Multiscale chemical heterogeneities beneath the eastern Southwest Indian Ridge (52 degrees E-68 degrees E): Trace element compositions of along-axis dredged peridotites

The Southwest Indian Ridge is characterized by frequent outcrops of mantle rocks in a very slow spreading context. In situ measurements of trace element concentrations in pyroxenes of these rocks, and associated petrogenetic modeling, are reported. Overall, the measured compositions cover the whole range typically observed for abyssal peridotites. The greatest subkilometer-scale compositional variability is observed in the region east of the Melville fracture zone. The best explanation for the observed variability is given by concurrent melting and migration of melts strongly enriched in the most incompatible rare earth elements, such as those produced by a garnet-bearing source, or by refertilization with mixed garnet-and spinel-derived partially aggregated melts. Because the regionally associated basalts bear no "garnet signature" in their chemical compositions, we conclude that the residual mantle preserves the signature of a mantle source component that does not appear in the erupted magmas.
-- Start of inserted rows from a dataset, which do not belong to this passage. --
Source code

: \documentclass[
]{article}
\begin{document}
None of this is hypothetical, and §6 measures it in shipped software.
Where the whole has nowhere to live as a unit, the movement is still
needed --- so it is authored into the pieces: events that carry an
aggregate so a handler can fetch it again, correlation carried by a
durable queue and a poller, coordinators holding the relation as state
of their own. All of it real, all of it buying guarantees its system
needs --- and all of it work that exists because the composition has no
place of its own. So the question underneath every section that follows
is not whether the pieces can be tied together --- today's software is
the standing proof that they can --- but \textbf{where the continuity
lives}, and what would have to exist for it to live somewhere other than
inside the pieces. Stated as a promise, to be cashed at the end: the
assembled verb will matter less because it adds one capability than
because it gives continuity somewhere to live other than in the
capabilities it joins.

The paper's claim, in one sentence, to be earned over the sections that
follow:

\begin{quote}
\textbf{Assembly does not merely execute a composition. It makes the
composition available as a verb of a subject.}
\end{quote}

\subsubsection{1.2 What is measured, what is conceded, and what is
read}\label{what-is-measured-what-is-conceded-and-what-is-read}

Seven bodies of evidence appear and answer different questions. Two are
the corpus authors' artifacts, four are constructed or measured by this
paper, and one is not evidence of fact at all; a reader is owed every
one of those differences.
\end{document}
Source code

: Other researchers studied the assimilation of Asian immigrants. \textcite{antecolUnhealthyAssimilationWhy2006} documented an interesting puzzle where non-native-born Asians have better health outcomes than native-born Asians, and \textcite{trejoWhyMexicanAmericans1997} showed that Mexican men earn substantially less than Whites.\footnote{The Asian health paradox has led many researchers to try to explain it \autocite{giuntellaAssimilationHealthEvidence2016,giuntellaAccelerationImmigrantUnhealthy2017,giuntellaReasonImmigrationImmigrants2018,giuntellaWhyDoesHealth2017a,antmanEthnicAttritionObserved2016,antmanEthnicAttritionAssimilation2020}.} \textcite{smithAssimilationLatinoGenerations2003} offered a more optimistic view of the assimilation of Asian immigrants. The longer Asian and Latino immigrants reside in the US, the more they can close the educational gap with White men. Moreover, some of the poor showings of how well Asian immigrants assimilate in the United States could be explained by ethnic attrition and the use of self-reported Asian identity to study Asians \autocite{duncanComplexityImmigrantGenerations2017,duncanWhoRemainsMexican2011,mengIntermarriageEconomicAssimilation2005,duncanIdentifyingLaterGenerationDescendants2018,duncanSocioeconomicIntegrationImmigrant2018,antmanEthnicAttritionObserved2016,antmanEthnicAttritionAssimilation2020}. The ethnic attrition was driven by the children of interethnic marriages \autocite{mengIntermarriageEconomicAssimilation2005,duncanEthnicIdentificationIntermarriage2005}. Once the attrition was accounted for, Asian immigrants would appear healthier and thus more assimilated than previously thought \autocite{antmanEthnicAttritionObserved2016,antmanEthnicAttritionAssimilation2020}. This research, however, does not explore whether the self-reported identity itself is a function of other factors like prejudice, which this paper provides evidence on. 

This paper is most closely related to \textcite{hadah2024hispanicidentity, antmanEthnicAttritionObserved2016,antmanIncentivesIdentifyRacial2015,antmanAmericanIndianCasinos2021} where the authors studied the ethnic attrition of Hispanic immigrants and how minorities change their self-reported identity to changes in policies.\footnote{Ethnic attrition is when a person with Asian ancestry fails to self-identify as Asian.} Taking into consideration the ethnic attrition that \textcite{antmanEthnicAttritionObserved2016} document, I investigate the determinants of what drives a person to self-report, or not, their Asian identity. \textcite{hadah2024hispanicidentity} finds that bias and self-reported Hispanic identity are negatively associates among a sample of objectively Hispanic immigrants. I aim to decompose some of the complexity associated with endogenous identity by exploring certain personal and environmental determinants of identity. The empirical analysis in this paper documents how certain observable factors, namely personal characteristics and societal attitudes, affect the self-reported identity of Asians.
Comparison between along-axis variations of basalt isotopic compositions and peridotite chemical compositions suggests that local isotopic enrichments displayed by some basalts can be associated with the "garnet signature" in the peridotite and that our sampling represents only a fraction of the global variability of the subaxial mantle. To the west of the Melville fracture zone, samples are more depleted and homogeneous at dredge scale. In addition to containing enriched components, petrologic modeling indicates that the peridotitic mantle beneath the entire section underwent (previous?) partial melting in the garnet stability field before melting at lower pressures.